Les opérations militaires américaines en Somalie, qui ont débuté dans les années 1990 et étaient censées constituer un effort humanitaire contre la faim, se sont soldées par des combats de rue désastreux dans la capitale somalienne, Mogadiscio, en octobre 1993, qui ont tué des centaines de Somaliens et Somaliennes, y compris des civil·es. 19 soldats américains ont été tué·es et 73 blessé·es et deux hélicoptères Black Hawk ont été abattus. La bataille qui s’est déroulée à Mogadiscio a duré deux jours et est devenue un moment décisif pour l’impérialisme américain, donnant naissance au «syndrome somalien» consistant à ne pas franchir «la ligne de Mogadiscio» et à risquer de perdre davantage de prestige et la vie de soldats américains.
L’intervention militaire américaine et onusienne en Somalie a été un échec et n’a pas empêché les islamistes d’al-Shabab de continuer à terroriser la population.

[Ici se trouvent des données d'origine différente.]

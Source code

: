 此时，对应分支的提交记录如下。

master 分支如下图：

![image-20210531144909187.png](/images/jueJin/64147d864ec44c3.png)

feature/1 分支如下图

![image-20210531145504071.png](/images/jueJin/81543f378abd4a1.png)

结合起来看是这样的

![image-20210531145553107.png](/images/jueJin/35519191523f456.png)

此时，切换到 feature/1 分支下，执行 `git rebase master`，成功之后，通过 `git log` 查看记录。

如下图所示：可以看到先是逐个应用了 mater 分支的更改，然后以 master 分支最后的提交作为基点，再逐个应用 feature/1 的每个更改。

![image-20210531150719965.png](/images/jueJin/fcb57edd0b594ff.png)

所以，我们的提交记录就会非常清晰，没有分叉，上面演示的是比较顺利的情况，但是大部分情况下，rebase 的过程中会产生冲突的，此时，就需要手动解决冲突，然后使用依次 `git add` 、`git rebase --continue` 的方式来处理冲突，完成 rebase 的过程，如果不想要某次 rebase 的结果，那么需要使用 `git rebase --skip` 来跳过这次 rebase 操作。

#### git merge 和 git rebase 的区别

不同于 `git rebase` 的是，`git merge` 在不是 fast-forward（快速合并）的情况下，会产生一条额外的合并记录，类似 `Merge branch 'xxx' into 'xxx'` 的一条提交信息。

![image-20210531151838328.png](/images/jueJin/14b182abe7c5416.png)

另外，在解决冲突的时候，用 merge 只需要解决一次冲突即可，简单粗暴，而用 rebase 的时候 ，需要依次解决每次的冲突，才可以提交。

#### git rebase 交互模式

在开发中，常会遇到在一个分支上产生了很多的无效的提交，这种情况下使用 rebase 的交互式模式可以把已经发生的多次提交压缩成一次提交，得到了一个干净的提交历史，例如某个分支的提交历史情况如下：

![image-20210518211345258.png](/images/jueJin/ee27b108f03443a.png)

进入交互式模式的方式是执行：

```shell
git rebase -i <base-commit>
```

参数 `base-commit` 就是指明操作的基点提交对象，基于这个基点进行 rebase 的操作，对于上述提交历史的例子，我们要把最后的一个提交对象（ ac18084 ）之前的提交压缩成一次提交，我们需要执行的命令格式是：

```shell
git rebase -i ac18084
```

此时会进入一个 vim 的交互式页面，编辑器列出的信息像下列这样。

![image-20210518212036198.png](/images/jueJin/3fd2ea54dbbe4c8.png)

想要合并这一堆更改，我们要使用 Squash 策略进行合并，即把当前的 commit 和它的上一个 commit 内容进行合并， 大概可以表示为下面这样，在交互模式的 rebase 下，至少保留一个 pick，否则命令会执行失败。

Les États-Unis essaient de combattre al-Shabab par la force militaire depuis 15 ans, et cela n’a pas fonctionné – cela a peut-être même prolongé le conflit (Sarah Harrison de l’International Crisis Group au New York Times le 16 mai).
Plus récemment, Al-Shahab semble avoir réussi à soumettre de nouvelles zones de terres en Somalie, qui risque de devenir un nouvel Afghanistan, où les niveaux de sécurité alimentaire ont chuté à une vitesse terrible, laissant la moitié de la population confrontée à une faim aiguë.
Seule la lutte contre le capitalisme peut mettre un terme à des crises sans fin
Comme toujours, les masses africaines paient le prix le plus lourd pour les crises et les guerres de l’impérialisme mondial. Seule une lutte unie des travailleurs et travailleuses et des pauvres contre les politiques de division et de domination de l’impérialisme et du capitalisme pour une transformation socialiste internationale du continent peut tracer un chemin loin de l’oppression, du pillage et des désastres qui font de la vie un cauchemar sans fin sur le continent africain.